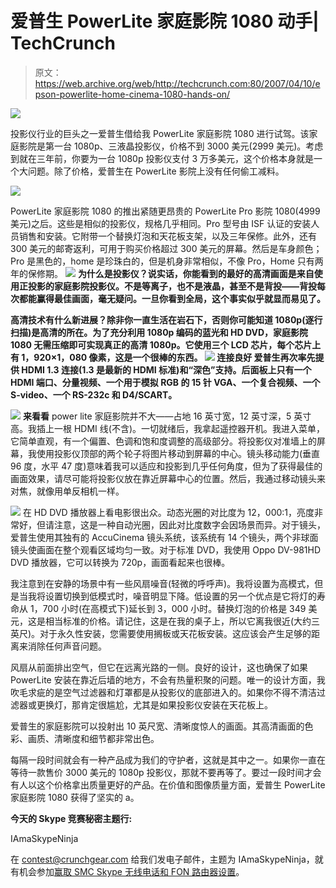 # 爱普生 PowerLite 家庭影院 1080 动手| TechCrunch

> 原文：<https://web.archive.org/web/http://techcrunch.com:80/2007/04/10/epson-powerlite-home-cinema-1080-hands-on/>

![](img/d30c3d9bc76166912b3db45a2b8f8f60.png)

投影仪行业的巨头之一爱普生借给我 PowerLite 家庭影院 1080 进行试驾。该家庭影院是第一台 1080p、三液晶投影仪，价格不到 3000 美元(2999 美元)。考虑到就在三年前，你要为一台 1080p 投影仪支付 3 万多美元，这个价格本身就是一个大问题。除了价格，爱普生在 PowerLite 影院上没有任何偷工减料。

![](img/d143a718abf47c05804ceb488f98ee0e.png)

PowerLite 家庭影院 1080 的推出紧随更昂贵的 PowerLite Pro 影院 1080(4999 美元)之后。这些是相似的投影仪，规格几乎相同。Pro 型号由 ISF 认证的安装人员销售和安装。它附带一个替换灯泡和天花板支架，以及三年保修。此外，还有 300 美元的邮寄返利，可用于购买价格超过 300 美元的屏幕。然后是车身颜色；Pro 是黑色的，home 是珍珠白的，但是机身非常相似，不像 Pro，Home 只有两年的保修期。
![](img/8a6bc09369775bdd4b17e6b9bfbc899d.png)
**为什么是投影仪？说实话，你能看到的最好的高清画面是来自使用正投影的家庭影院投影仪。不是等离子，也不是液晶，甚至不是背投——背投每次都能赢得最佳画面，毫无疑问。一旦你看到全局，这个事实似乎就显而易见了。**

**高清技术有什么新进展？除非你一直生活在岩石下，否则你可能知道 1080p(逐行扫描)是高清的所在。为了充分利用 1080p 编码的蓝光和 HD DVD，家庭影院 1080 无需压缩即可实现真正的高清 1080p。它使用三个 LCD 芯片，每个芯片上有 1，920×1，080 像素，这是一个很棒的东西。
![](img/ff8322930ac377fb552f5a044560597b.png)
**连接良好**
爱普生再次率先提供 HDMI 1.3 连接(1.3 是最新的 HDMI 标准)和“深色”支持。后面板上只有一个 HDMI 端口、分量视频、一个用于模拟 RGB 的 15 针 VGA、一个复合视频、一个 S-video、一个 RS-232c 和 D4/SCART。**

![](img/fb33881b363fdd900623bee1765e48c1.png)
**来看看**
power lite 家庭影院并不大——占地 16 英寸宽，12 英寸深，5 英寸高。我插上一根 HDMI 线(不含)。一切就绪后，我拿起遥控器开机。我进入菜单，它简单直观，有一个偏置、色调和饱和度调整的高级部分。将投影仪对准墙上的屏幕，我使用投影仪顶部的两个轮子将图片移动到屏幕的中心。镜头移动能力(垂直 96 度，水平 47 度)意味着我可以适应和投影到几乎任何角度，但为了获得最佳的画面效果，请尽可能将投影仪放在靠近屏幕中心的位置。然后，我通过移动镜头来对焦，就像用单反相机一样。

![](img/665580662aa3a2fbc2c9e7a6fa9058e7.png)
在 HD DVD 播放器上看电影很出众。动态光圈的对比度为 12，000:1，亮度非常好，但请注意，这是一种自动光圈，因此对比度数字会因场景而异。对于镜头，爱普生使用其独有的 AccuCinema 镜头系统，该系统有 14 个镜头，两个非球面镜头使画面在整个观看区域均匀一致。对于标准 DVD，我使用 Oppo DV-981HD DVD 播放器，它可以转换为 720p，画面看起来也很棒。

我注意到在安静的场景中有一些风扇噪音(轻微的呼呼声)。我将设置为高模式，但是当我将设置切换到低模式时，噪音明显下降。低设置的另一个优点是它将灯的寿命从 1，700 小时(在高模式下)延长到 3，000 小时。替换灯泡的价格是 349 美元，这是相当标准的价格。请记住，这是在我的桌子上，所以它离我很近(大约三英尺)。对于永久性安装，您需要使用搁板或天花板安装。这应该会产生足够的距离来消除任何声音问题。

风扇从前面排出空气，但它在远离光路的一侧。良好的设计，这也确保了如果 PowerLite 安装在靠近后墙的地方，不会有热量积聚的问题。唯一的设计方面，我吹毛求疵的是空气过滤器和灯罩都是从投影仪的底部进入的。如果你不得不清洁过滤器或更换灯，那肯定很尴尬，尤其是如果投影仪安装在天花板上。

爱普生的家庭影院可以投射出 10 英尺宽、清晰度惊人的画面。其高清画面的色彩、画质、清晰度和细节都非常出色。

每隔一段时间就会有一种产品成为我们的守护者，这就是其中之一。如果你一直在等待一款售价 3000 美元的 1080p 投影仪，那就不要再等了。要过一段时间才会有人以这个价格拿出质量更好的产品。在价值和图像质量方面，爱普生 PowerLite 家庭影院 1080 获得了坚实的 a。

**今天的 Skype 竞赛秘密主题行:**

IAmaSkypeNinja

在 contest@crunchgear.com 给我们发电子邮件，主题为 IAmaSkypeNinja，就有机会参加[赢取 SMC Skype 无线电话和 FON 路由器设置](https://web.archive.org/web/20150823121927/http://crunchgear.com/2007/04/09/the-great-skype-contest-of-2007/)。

§ §

**WHAT IS BEING ASKED**
Send back the entries above exactly. Skip the images.

**RESULT FOR THIS EXERCISE**
 # 爱普生 PowerLite 家庭影院 1080 动手| TechCrunch

> 原文：<https://web.archive.org/web/http://techcrunch.com:80/2007/04/10/epson-powerlite-home-cinema-1080-hands-on/>

![](img/d30c3d9bc76166912b3db45a2b8f8f60.png)

投影仪行业的巨头之一爱普生借给我 PowerLite 家庭影院 1080 进行试驾。该家庭影院是第一台 1080p、三液晶投影仪，价格不到 3000 美元(2999 美元)。考虑到就在三年前，你要为一台 1080p 投影仪支付 3 万多美元，这个价格本身就是一个大问题。除了价格，爱普生在 PowerLite 影院上没有任何偷工减料。

![](img/d143a718abf47c05804ceb488f98ee0e.png)

PowerLite 家庭影院 1080 的推出紧随更昂贵的 PowerLite Pro 影院 1080(4999 美元)之后。这些是相似的投影仪，规格几乎相同。Pro 型号由 ISF 认证的安装人员销售和安装。它附带一个替换灯泡和天花板支架，以及三年保修。此外，还有 300 美元的邮寄返利，可用于购买价格超过 300 美元的屏幕。然后是车身颜色；Pro 是黑色的，home 是珍珠白的，但是机身非常相似，不像 Pro，Home 只有两年的保修期。
![](img/8a6bc09369775bdd4b17e6b9bfbc899d.png)
**为什么是投影仪？说实话，你能看到的最好的高清画面是来自使用正投影的家庭影院投影仪。不是等离子，也不是液晶，甚至不是背投——背投每次都能赢得最佳画面，毫无疑问。一旦你看到全局，这个事实似乎就显而易见了。**

**高清技术有什么新进展？除非你一直生活在岩石下，否则你可能知道 1080p(逐行扫描)是高清的所在。为了充分利用 1080p 编码的蓝光和 HD DVD，家庭影院 1080 无需压缩即可实现真正的高清 1080p。它使用三个 LCD 芯片，每个芯片上有 1，920×1，080 像素，这是一个很棒的东西。
![](img/ff8322930ac377fb552f5a044560597b.png)
**连接良好**
爱普生再次率先提供 HDMI 1.3 连接(1.3 是最新的 HDMI 标准)和“深色”支持。后面板上只有一个 HDMI 端口、分量视频、一个用于模拟 RGB 的 15 针 VGA、一个复合视频、一个 S-video、一个 RS-232c 和 D4/SCART。**

![](img/fb33881b363fdd900623bee1765e48c1.png)
**来看看**
power lite 家庭影院并不大——占地 16 英寸宽，12 英寸深，5 英寸高。我插上一根 HDMI 线(不含)。一切就绪后，我拿起遥控器开机。我进入菜单，它简单直观，有一个偏置、色调和饱和度调整的高级部分。将投影仪对准墙上的屏幕，我使用投影仪顶部的两个轮子将图片移动到屏幕的中心。镜头移动能力(垂直 96 度，水平 47 度)意味着我可以适应和投影到几乎任何角度，但为了获得最佳的画面效果，请尽可能将投影仪放在靠近屏幕中心的位置。然后，我通过移动镜头来对焦，就像用单反相机一样。

![](img/665580662aa3a2fbc2c9e7a6fa9058e7.png)
在 HD DVD 播放器上看电影很出众。动态光圈的对比度为 12，000:1，亮度非常好，但请注意，这是一种自动光圈，因此对比度数字会因场景而异。对于镜头，爱普生使用其独有的 AccuCinema 镜头系统，该系统有 14 个镜头，两个非球面镜头使画面在整个观看区域均匀一致。对于标准 DVD，我使用 Oppo DV-981HD DVD 播放器，它可以转换为 720p，画面看起来也很棒。

我注意到在安静的场景中有一些风扇噪音(轻微的呼呼声)。我将设置为高模式，但是当我将设置切换到低模式时，噪音明显下降。低设置的另一个优点是它将灯的寿命从 1，700 小时(在高模式下)延长到 3，000 小时。替换灯泡的价格是 349 美元，这是相当标准的价格。请记住，这是在我的桌子上，所以它离我很近(大约三英尺)。对于永久性安装，您需要使用搁板或天花板安装。这应该会产生足够的距离来消除任何声音问题。

风扇从前面排出空气，但它在远离光路的一侧。良好的设计，这也确保了如果 PowerLite 安装在靠近后墙的地方，不会有热量积聚的问题。唯一的设计方面，我吹毛求疵的是空气过滤器和灯罩都是从投影仪的底部进入的。如果你不得不清洁过滤器或更换灯，那肯定很尴尬，尤其是如果投影仪安装在天花板上。

爱普生的家庭影院可以投射出 10 英尺宽、清晰度惊人的画面。其高清画面的色彩、画质、清晰度和细节都非常出色。

每隔一段时间就会有一种产品成为我们的守护者，这就是其中之一。如果你一直在等待一款售价 3000 美元的 1080p 投影仪，那就不要再等了。要过一段时间才会有人以这个价格拿出质量更好的产品。在价值和图像质量方面，爱普生 PowerLite 家庭影院 1080 获得了坚实的 a。

**今天的 Skype 竞赛秘密主题行:**

IAmaSkypeNinja

在 contest@crunchgear.com 给我们发电子邮件，主题为 IAmaSkypeNinja，就有机会参加[赢取 SMC Skype 无线电话和 FON 路由器设置](https://web.archive.org/web/20150823121927/http://crunchgear.com/2007/04/09/the-great-skype-contest-of-2007/)。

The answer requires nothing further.